If you’re a regular reader you’ll know I’m always banging on about the wonder of retinol. Personally, I use Dermaceutic’s 1% but because it’s nice and sterk I can’t use it every day or I’ll irritate my skin. So, on non-retinol days, I tend to slap on vitamin C. As far as I’m concerned, it’s the next best thing when it comes to multi-tasking like a boss. Much like retinol, vitamin C is a kick ass antioxidant, encourages your skin to produce more collagen and can lighten up the look of pigmentation. Essentially all the things that retinol can do, but to a slightly lesser degree of efficacy. In short, retinol is Batman and vitamin C is Robin.

Still, not all forms of vitamin C are created equally. Of all the kinds you could buy, L-ascorbic acid is the most potent. He’ll give you the best collagen-boost for your buck BUT he’s also super-duper unstable. You have to package him carefully – (no air, no light) and ensure he’s at the right pH or he’ll lose his mojo. Then, the moment he hits your face, he starts to degrade (Light! Air!

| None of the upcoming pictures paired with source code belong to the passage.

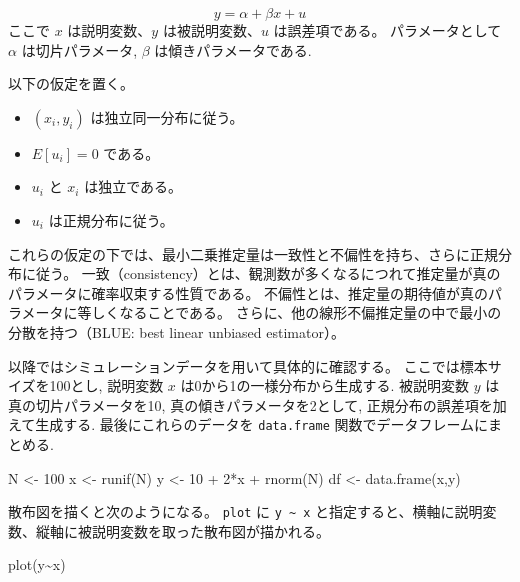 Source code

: \documentclass[
  letterpaper,
  xelatex,
  ja=standard, xelatex]{bxjsbook}
\newenvironment{Shaded}{\begin{snugshade}}{\end{snugshade}}
\newcommand{\DecValTok}[1]{\textcolor[rgb]{0.68,0.00,0.00}{#1}}
\newcommand{\FunctionTok}[1]{\textcolor[rgb]{0.28,0.35,0.67}{#1}}
\newcommand{\NormalTok}[1]{\textcolor[rgb]{0.00,0.23,0.31}{#1}}
\newcommand{\OtherTok}[1]{\textcolor[rgb]{0.00,0.23,0.31}{#1}}
\newcommand{\SpecialCharTok}[1]{\textcolor[rgb]{0.37,0.37,0.37}{#1}}
\providecommand{\tightlist}{%
  \setlength{\itemsep}{0pt}\setlength{\parskip}{0pt}}\usepackage{longtable,booktabs,array}
\begin{document}
\[
y = \alpha + \beta x + u
\] ここで \(x\) は説明変数、\(y\) は被説明変数、\(u\) は誤差項である。
パラメータとして \(\alpha\) は切片パラメータ, \(\beta\)
は傾きパラメータである.

以下の仮定を置く。

\begin{itemize}
\tightlist
\item
  \((x_i, y_i)\) は独立同一分布に従う。
\item
  \(E[u_i] = 0\) である。
\item
  \(u_i\) と \(x_i\) は独立である。
\item
  \(u_i\) は正規分布に従う。
\end{itemize}

これらの仮定の下では、最小二乗推定量は一致性と不偏性を持ち、さらに正規分布に従う。
一致（consistency）とは、観測数が多くなるにつれて推定量が真のパラメータに確率収束する性質である。
不偏性とは、推定量の期待値が真のパラメータに等しくなることである。
さらに、他の線形不偏推定量の中で最小の分散を持つ（BLUE: best linear
unbiased estimator）。

以降ではシミュレーションデータを用いて具体的に確認する。
ここでは標本サイズを100とし, 説明変数 \(x\)
は0から1の一様分布から生成する. 被説明変数 \(y\)
は真の切片パラメータを10, 真の傾きパラメータを2として,
正規分布の誤差項を加えて生成する. 最後にこれらのデータを
\texttt{data.frame} 関数でデータフレームにまとめる.

\begin{Shaded}
\begin{Highlighting}[]
\NormalTok{N }\OtherTok{\textless{}{-}} \DecValTok{100}
\NormalTok{x }\OtherTok{\textless{}{-}} \FunctionTok{runif}\NormalTok{(N)}
\NormalTok{y }\OtherTok{\textless{}{-}} \DecValTok{10} \SpecialCharTok{+} \DecValTok{2}\SpecialCharTok{*}\NormalTok{x }\SpecialCharTok{+} \FunctionTok{rnorm}\NormalTok{(N)}
\NormalTok{df }\OtherTok{\textless{}{-}} \FunctionTok{data.frame}\NormalTok{(x,y)}
\end{Highlighting}
\end{Shaded}

散布図を描くと次のようになる。 \texttt{plot} に
\texttt{y\ \textasciitilde{}\ x}
と指定すると、横軸に説明変数、縦軸に被説明変数を取った散布図が描かれる。

\begin{Shaded}
\begin{Highlighting}[]
\FunctionTok{plot}\NormalTok{(y}\SpecialCharTok{\textasciitilde{}}\NormalTok{x)}
\end{Highlighting}
\end{Shaded}
\end{document}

OMG!) And it gets worse… thanks to all his big dick energy, he’ll irritate sensitive skins. Hearing all that, you’d wonder why anyone would put up with L-ascorbic acid. Alas, he’s good at what he does. Think of him as the asshole brain surgeon that everyone hates, but the only one who can snip out your tumour. Or is he?

Enter ascorbyl tetraisopalmitate. As I’m not a masochist, I’m not going to type that out again, so let’s refer to this as AT. A relatively new form of vitamin C, AT is a lot more stable than moody L-ascorbic acid. He can do all the things that L-ascorbic can do – albeit to a slightly lesser extent – with the pay-off that he’s a dream to work with. No stinging. No redness. No drama. He’s also super-duper stable, so he won’t have a divalicious nervous breakdown the moment you don’t treat him right.

Then there’s the penetration factor (God, that sounded terrible even as I typed it)… Unlike L-ascorbic acid which is water-soluble, AT is oil soluble. Oil and water do not mix and all skins have an oily lipid barrier. This means water soluble ingredients like L-ascorbic acid have a harder time penetrating your skin, but AT can slip in fast and go a lot deeper. It also remains in your skin a lot longer than L-ascorbic acid as the latter is excreted easily and quickly via your skin’s water channels. Good to know as there’s been evidence to suggest that a slightly less potent ingredient can be just as effective – and maybe even more effective – than something stronger if it’s better at penetrating and has more time to work its magic.

Being so new, there aren’t too many products in South Africa that contain AT but one of them is sk.in Gloss Radiant Shot (R1 300). Created by local aesthetic medicine practitioner and all round nice guy Dr. Alek Nikolic, it contains a whopping 10% AT! Better yet, it’s not a one note wonder. He’s included extra kiffness in the form of brightening niacinamide, soothing panthenol, antioxidant vitamin E (which boosts vitamin C’s antioxidant factor further) and ultra-hydrating, skin-plumping hyaluronic acid. (The latter sits at a very sexy 5%.)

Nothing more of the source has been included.